**Task**
Each record below needs to be reproduced precisely, though not its pictures.

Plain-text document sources
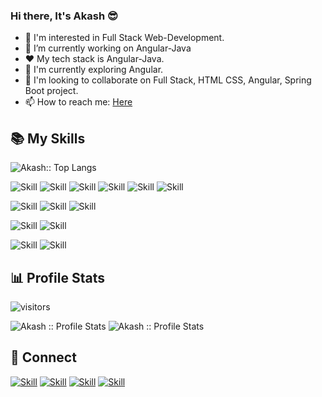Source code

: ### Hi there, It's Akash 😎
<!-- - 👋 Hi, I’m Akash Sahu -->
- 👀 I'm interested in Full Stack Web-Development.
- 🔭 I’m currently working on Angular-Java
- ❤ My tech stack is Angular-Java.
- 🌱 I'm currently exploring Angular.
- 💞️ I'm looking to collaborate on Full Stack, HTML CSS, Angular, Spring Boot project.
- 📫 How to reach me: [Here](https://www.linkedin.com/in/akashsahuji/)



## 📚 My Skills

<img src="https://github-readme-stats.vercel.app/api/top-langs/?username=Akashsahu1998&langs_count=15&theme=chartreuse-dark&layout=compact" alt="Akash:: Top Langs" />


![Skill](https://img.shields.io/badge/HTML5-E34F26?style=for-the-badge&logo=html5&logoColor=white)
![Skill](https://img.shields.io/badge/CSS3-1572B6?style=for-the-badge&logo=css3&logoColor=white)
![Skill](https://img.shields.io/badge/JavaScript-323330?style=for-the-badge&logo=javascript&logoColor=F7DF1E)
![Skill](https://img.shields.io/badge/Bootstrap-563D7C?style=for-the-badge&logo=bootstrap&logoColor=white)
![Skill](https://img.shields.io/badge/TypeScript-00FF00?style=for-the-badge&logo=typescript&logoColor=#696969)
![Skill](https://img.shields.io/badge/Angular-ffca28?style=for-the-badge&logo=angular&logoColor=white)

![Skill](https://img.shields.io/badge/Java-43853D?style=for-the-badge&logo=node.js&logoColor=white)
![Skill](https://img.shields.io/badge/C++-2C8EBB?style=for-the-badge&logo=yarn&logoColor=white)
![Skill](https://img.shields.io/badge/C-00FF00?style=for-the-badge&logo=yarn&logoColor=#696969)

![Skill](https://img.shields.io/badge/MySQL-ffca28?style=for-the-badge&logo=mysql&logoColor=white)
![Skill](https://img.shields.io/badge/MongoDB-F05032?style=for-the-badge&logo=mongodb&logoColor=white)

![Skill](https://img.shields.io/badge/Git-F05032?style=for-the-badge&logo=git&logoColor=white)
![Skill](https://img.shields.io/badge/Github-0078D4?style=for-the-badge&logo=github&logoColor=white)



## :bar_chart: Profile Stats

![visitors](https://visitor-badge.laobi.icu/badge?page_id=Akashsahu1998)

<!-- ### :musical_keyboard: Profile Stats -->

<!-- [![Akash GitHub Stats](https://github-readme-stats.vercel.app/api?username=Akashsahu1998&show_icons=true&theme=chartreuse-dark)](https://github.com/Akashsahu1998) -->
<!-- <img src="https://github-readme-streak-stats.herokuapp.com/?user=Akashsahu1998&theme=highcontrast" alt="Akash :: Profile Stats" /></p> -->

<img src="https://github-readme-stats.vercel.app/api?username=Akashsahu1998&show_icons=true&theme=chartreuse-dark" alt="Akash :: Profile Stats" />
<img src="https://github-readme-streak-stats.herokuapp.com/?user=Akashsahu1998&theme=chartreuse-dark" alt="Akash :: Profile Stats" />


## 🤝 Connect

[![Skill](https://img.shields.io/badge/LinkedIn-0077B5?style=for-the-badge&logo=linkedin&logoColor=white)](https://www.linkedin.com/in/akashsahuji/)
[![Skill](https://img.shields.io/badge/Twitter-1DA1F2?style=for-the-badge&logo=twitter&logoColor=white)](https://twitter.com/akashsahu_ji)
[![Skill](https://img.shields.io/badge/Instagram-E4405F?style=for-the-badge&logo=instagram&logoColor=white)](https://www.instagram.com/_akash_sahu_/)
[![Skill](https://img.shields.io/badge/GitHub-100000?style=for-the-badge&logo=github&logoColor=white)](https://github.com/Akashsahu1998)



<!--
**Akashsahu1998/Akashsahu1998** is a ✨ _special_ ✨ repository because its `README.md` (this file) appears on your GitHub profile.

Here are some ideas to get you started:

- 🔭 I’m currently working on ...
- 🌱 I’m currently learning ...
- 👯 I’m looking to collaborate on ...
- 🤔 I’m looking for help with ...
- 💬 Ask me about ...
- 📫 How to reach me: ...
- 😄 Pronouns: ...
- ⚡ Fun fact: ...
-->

**Exercise output**
Source code

: ### Hi there, It's Akash 😎
<!-- - 👋 Hi, I’m Akash Sahu -->
- 👀 I'm interested in Full Stack Web-Development.
- 🔭 I’m currently working on Angular-Java
- ❤ My tech stack is Angular-Java.
- 🌱 I'm currently exploring Angular.
- 💞️ I'm looking to collaborate on Full Stack, HTML CSS, Angular, Spring Boot project.
- 📫 How to reach me: [Here](https://www.linkedin.com/in/akashsahuji/)



## 📚 My Skills

<img src="https://github-readme-stats.vercel.app/api/top-langs/?username=Akashsahu1998&langs_count=15&theme=chartreuse-dark&layout=compact" alt="Akash:: Top Langs" />


![Skill](https://img.shields.io/badge/HTML5-E34F26?style=for-the-badge&logo=html5&logoColor=white)
![Skill](https://img.shields.io/badge/CSS3-1572B6?style=for-the-badge&logo=css3&logoColor=white)
![Skill](https://img.shields.io/badge/JavaScript-323330?style=for-the-badge&logo=javascript&logoColor=F7DF1E)
![Skill](https://img.shields.io/badge/Bootstrap-563D7C?style=for-the-badge&logo=bootstrap&logoColor=white)
![Skill](https://img.shields.io/badge/TypeScript-00FF00?style=for-the-badge&logo=typescript&logoColor=#696969)
![Skill](https://img.shields.io/badge/Angular-ffca28?style=for-the-badge&logo=angular&logoColor=white)

![Skill](https://img.shields.io/badge/Java-43853D?style=for-the-badge&logo=node.js&logoColor=white)
![Skill](https://img.shields.io/badge/C++-2C8EBB?style=for-the-badge&logo=yarn&logoColor=white)
![Skill](https://img.shields.io/badge/C-00FF00?style=for-the-badge&logo=yarn&logoColor=#696969)

![Skill](https://img.shields.io/badge/MySQL-ffca28?style=for-the-badge&logo=mysql&logoColor=white)
![Skill](https://img.shields.io/badge/MongoDB-F05032?style=for-the-badge&logo=mongodb&logoColor=white)

![Skill](https://img.shields.io/badge/Git-F05032?style=for-the-badge&logo=git&logoColor=white)
![Skill](https://img.shields.io/badge/Github-0078D4?style=for-the-badge&logo=github&logoColor=white)



## :bar_chart: Profile Stats

![visitors](https://visitor-badge.laobi.icu/badge?page_id=Akashsahu1998)

<!-- ### :musical_keyboard: Profile Stats -->

<!-- [![Akash GitHub Stats](https://github-readme-stats.vercel.app/api?username=Akashsahu1998&show_icons=true&theme=chartreuse-dark)](https://github.com/Akashsahu1998) -->
<!-- <img src="https://github-readme-streak-stats.herokuapp.com/?user=Akashsahu1998&theme=highcontrast" alt="Akash :: Profile Stats" /></p> -->

<img src="https://github-readme-stats.vercel.app/api?username=Akashsahu1998&show_icons=true&theme=chartreuse-dark" alt="Akash :: Profile Stats" />
<img src="https://github-readme-streak-stats.herokuapp.com/?user=Akashsahu1998&theme=chartreuse-dark" alt="Akash :: Profile Stats" />


## 🤝 Connect

[![Skill](https://img.shields.io/badge/LinkedIn-0077B5?style=for-the-badge&logo=linkedin&logoColor=white)](https://www.linkedin.com/in/akashsahuji/)
[![Skill](https://img.shields.io/badge/Twitter-1DA1F2?style=for-the-badge&logo=twitter&logoColor=white)](https://twitter.com/akashsahu_ji)
[![Skill](https://img.shields.io/badge/Instagram-E4405F?style=for-the-badge&logo=instagram&logoColor=white)](https://www.instagram.com/_akash_sahu_/)
[![Skill](https://img.shields.io/badge/GitHub-100000?style=for-the-badge&logo=github&logoColor=white)](https://github.com/Akashsahu1998)



<!--
**Akashsahu1998/Akashsahu1998** is a ✨ _special_ ✨ repository because its `README.md` (this file) appears on your GitHub profile.

Here are some ideas to get you started:

- 🔭 I’m currently working on ...
- 🌱 I’m currently learning ...
- 👯 I’m looking to collaborate on ...
- 🤔 I’m looking for help with ...
- 💬 Ask me about ...
- 📫 How to reach me: ...
- 😄 Pronouns: ...
- ⚡ Fun fact: ...
-->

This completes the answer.